Martin Amis reflects on his father's love of language at The Guardian:
"Kingsley Amis was a lenient father. His paternal style, in the early years, can best be described as amiably minimalist – in other words, my mother did it all. It should be noted, though, that if I did come across him (before he slipped back into his study), he always said something that made me laugh or smile. This went a long way. And the humour usually derived from the originality of his phrasing. When I was 16 or 17, and started reading books for grown-ups, I became, in his eyes, worth talking to. And when, six or seven years later, I started using the English language in the literary pages of the newspapers, I became worth correcting. I was in my early-middle 20s; my father was still amiable, but he was lenient no longer.

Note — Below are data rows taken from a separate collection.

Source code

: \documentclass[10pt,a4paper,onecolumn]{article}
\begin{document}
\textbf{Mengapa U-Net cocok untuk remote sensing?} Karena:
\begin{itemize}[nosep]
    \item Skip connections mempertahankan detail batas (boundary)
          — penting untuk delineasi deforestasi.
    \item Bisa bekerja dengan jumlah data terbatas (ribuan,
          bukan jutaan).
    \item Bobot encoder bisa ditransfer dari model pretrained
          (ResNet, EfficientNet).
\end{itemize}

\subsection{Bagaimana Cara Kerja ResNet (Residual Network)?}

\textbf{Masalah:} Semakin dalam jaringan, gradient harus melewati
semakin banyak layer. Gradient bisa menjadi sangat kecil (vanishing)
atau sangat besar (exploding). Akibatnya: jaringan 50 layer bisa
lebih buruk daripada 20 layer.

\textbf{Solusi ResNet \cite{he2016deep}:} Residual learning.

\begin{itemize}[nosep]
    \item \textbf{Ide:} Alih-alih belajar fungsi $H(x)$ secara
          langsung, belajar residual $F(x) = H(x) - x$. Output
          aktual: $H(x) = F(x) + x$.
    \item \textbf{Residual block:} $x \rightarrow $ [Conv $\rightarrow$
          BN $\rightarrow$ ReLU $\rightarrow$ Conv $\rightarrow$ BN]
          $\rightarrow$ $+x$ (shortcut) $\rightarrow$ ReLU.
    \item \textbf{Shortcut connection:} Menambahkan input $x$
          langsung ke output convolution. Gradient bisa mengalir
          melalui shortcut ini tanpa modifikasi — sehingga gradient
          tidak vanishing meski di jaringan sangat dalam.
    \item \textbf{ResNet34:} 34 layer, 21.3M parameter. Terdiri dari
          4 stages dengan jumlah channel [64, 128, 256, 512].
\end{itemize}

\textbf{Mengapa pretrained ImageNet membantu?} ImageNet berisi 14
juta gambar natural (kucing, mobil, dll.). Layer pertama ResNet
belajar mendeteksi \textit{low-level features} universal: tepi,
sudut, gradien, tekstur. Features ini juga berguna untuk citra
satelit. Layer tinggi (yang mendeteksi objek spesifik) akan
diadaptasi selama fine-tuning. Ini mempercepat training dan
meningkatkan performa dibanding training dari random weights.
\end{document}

'Has your enormity in the Observer been pointed out to you?' he asked with enthusiasm over breakfast one Sunday morning (I had left home by then, but I still spent about every other weekend at his house). 'My enormity?' I knew he was applying the word in its proper sense – 'something very bad', and not 'something very big in size'. And my mistake was certainly atrocious: I had used martial as a verb. Later, while continuing to avoid hopefully (a favourite with politicians, as he insists), I pooh-poohed his reprimand about my harmless use of the dangling thankfully. I also took it in good part when, to dramatise my discipleship, as he saw it, of Clive James (a very striking new voice in the 1970s), Kingsley started reading out my reviews in an Australian accent."
Read the delightful essay here.
More:
"The battle – the internal campaign – is in essence directed against the false quantity, in its non-technical sense. I mean those rhymes, chimes, repetitions, obscurities, dishonesties, vaguenesses, clichés, "shreds of battered facetiousness" and "shopworn novelties" (past its sell-by date, Marxism lite, no-brainer, and all other herd words and herd phrases): anything, in brief, that makes the careful reader "pause without profit". Naturally the other side of this circumspection is the acceptance, indeed the embrace, of positive linguistic change."
Thanks to Johnson.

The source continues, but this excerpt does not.